*Work instruction:* Reproduce each entry below exactly as it appears.

* * * *

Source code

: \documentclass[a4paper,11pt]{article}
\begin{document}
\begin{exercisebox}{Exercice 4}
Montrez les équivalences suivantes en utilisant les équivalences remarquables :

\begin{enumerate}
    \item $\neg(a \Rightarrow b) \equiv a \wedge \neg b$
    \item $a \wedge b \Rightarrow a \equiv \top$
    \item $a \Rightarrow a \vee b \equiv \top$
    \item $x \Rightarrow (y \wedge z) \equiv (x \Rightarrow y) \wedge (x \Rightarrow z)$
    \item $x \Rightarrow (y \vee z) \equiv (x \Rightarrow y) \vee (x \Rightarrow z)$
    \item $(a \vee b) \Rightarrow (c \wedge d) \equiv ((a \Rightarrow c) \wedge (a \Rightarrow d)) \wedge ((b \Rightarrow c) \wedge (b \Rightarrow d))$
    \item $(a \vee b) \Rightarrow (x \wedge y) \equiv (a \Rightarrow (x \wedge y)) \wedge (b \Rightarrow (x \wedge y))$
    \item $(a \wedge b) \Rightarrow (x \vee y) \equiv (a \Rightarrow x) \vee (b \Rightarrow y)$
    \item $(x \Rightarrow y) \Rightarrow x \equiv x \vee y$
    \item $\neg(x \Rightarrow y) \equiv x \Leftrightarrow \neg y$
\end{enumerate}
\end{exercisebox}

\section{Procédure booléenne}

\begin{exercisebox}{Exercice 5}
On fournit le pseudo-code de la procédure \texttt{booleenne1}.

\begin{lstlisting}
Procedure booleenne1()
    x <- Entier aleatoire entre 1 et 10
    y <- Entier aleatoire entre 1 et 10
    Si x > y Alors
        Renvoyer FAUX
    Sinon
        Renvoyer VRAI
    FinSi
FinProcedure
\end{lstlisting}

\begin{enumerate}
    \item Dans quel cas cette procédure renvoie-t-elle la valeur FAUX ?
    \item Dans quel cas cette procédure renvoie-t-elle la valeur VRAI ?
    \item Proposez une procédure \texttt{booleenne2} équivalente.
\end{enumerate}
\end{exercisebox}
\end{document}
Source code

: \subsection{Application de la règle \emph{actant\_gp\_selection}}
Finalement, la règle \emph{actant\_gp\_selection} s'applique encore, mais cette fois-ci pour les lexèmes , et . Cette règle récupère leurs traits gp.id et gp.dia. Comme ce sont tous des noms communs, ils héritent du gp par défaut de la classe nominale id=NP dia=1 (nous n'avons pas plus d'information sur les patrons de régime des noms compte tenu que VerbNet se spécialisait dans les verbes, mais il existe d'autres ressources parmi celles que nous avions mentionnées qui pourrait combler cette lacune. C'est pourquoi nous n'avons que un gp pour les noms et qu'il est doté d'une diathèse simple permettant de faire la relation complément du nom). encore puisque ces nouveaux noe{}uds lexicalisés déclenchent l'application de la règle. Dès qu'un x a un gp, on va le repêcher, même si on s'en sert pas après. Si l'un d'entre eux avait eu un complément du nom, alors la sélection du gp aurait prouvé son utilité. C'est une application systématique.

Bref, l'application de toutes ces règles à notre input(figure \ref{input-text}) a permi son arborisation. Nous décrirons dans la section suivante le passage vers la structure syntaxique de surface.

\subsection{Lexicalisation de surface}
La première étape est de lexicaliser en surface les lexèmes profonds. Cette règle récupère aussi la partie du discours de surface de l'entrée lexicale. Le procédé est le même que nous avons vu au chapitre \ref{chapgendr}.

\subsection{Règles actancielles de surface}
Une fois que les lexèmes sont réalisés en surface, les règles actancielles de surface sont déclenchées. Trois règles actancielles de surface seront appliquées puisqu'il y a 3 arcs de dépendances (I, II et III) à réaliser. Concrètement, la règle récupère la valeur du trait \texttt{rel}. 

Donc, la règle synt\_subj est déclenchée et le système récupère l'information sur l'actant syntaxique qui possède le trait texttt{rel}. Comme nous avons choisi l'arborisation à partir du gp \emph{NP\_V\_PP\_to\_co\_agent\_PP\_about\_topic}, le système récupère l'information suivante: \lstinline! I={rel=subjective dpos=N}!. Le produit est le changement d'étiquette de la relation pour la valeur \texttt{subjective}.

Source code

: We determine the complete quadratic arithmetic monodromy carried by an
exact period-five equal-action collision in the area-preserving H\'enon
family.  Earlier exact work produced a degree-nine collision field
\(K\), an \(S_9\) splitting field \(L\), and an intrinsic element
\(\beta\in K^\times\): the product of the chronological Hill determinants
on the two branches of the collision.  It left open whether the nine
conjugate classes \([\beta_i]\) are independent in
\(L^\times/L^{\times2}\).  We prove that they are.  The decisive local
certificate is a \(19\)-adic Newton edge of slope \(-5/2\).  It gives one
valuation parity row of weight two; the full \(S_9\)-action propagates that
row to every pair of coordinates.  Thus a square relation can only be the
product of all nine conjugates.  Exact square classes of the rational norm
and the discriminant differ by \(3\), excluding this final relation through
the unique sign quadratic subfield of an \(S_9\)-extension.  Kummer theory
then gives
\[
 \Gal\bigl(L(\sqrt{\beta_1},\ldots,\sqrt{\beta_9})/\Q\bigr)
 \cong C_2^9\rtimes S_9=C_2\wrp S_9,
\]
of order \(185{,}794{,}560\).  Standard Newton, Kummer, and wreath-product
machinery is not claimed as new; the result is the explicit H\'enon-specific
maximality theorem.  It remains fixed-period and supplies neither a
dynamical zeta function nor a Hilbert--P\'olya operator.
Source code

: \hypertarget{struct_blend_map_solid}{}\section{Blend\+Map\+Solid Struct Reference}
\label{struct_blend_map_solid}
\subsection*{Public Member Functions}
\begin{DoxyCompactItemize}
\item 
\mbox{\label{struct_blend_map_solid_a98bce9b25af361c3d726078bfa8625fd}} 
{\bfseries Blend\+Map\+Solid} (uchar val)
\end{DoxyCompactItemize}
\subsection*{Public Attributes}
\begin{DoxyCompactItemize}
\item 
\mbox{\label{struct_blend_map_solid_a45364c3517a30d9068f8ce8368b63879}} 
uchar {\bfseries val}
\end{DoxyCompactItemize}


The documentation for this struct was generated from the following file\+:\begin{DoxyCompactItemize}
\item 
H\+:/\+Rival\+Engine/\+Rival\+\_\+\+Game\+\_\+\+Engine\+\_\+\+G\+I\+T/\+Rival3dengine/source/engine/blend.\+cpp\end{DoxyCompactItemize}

* * * *

*Exercise answer:*
Source code

: \documentclass[a4paper,11pt]{article}
\begin{document}
\begin{exercisebox}{Exercice 4}
Montrez les équivalences suivantes en utilisant les équivalences remarquables :

\begin{enumerate}
    \item $\neg(a \Rightarrow b) \equiv a \wedge \neg b$
    \item $a \wedge b \Rightarrow a \equiv \top$
    \item $a \Rightarrow a \vee b \equiv \top$
    \item $x \Rightarrow (y \wedge z) \equiv (x \Rightarrow y) \wedge (x \Rightarrow z)$
    \item $x \Rightarrow (y \vee z) \equiv (x \Rightarrow y) \vee (x \Rightarrow z)$
    \item $(a \vee b) \Rightarrow (c \wedge d) \equiv ((a \Rightarrow c) \wedge (a \Rightarrow d)) \wedge ((b \Rightarrow c) \wedge (b \Rightarrow d))$
    \item $(a \vee b) \Rightarrow (x \wedge y) \equiv (a \Rightarrow (x \wedge y)) \wedge (b \Rightarrow (x \wedge y))$
    \item $(a \wedge b) \Rightarrow (x \vee y) \equiv (a \Rightarrow x) \vee (b \Rightarrow y)$
    \item $(x \Rightarrow y) \Rightarrow x \equiv x \vee y$
    \item $\neg(x \Rightarrow y) \equiv x \Leftrightarrow \neg y$
\end{enumerate}
\end{exercisebox}

\section{Procédure booléenne}

\begin{exercisebox}{Exercice 5}
On fournit le pseudo-code de la procédure \texttt{booleenne1}.

\begin{lstlisting}
Procedure booleenne1()
    x <- Entier aleatoire entre 1 et 10
    y <- Entier aleatoire entre 1 et 10
    Si x > y Alors
        Renvoyer FAUX
    Sinon
        Renvoyer VRAI
    FinSi
FinProcedure
\end{lstlisting}

\begin{enumerate}
    \item Dans quel cas cette procédure renvoie-t-elle la valeur FAUX ?
    \item Dans quel cas cette procédure renvoie-t-elle la valeur VRAI ?
    \item Proposez une procédure \texttt{booleenne2} équivalente.
\end{enumerate}
\end{exercisebox}
\end{document}
Source code

: \subsection{Application de la règle \emph{actant\_gp\_selection}}
Finalement, la règle \emph{actant\_gp\_selection} s'applique encore, mais cette fois-ci pour les lexèmes , et . Cette règle récupère leurs traits gp.id et gp.dia. Comme ce sont tous des noms communs, ils héritent du gp par défaut de la classe nominale id=NP dia=1 (nous n'avons pas plus d'information sur les patrons de régime des noms compte tenu que VerbNet se spécialisait dans les verbes, mais il existe d'autres ressources parmi celles que nous avions mentionnées qui pourrait combler cette lacune. C'est pourquoi nous n'avons que un gp pour les noms et qu'il est doté d'une diathèse simple permettant de faire la relation complément du nom). encore puisque ces nouveaux noe{}uds lexicalisés déclenchent l'application de la règle. Dès qu'un x a un gp, on va le repêcher, même si on s'en sert pas après. Si l'un d'entre eux avait eu un complément du nom, alors la sélection du gp aurait prouvé son utilité. C'est une application systématique.

Bref, l'application de toutes ces règles à notre input(figure \ref{input-text}) a permi son arborisation. Nous décrirons dans la section suivante le passage vers la structure syntaxique de surface.

\subsection{Lexicalisation de surface}
La première étape est de lexicaliser en surface les lexèmes profonds. Cette règle récupère aussi la partie du discours de surface de l'entrée lexicale. Le procédé est le même que nous avons vu au chapitre \ref{chapgendr}.

\subsection{Règles actancielles de surface}
Une fois que les lexèmes sont réalisés en surface, les règles actancielles de surface sont déclenchées. Trois règles actancielles de surface seront appliquées puisqu'il y a 3 arcs de dépendances (I, II et III) à réaliser. Concrètement, la règle récupère la valeur du trait \texttt{rel}. 

Donc, la règle synt\_subj est déclenchée et le système récupère l'information sur l'actant syntaxique qui possède le trait texttt{rel}. Comme nous avons choisi l'arborisation à partir du gp \emph{NP\_V\_PP\_to\_co\_agent\_PP\_about\_topic}, le système récupère l'information suivante: \lstinline! I={rel=subjective dpos=N}!. Le produit est le changement d'étiquette de la relation pour la valeur \texttt{subjective}.

Source code

: We determine the complete quadratic arithmetic monodromy carried by an
exact period-five equal-action collision in the area-preserving H\'enon
family.  Earlier exact work produced a degree-nine collision field
\(K\), an \(S_9\) splitting field \(L\), and an intrinsic element
\(\beta\in K^\times\): the product of the chronological Hill determinants
on the two branches of the collision.  It left open whether the nine
conjugate classes \([\beta_i]\) are independent in
\(L^\times/L^{\times2}\).  We prove that they are.  The decisive local
certificate is a \(19\)-adic Newton edge of slope \(-5/2\).  It gives one
valuation parity row of weight two; the full \(S_9\)-action propagates that
row to every pair of coordinates.  Thus a square relation can only be the
product of all nine conjugates.  Exact square classes of the rational norm
and the discriminant differ by \(3\), excluding this final relation through
the unique sign quadratic subfield of an \(S_9\)-extension.  Kummer theory
then gives
\[
 \Gal\bigl(L(\sqrt{\beta_1},\ldots,\sqrt{\beta_9})/\Q\bigr)
 \cong C_2^9\rtimes S_9=C_2\wrp S_9,
\]
of order \(185{,}794{,}560\).  Standard Newton, Kummer, and wreath-product
machinery is not claimed as new; the result is the explicit H\'enon-specific
maximality theorem.  It remains fixed-period and supplies neither a
dynamical zeta function nor a Hilbert--P\'olya operator.
Source code

: \hypertarget{struct_blend_map_solid}{}\section{Blend\+Map\+Solid Struct Reference}
\label{struct_blend_map_solid}
\subsection*{Public Member Functions}
\begin{DoxyCompactItemize}
\item 
\mbox{\label{struct_blend_map_solid_a98bce9b25af361c3d726078bfa8625fd}} 
{\bfseries Blend\+Map\+Solid} (uchar val)
\end{DoxyCompactItemize}
\subsection*{Public Attributes}
\begin{DoxyCompactItemize}
\item 
\mbox{\label{struct_blend_map_solid_a45364c3517a30d9068f8ce8368b63879}} 
uchar {\bfseries val}
\end{DoxyCompactItemize}


The documentation for this struct was generated from the following file\+:\begin{DoxyCompactItemize}
\item 
H\+:/\+Rival\+Engine/\+Rival\+\_\+\+Game\+\_\+\+Engine\+\_\+\+G\+I\+T/\+Rival3dengine/source/engine/blend.\+cpp\end{DoxyCompactItemize}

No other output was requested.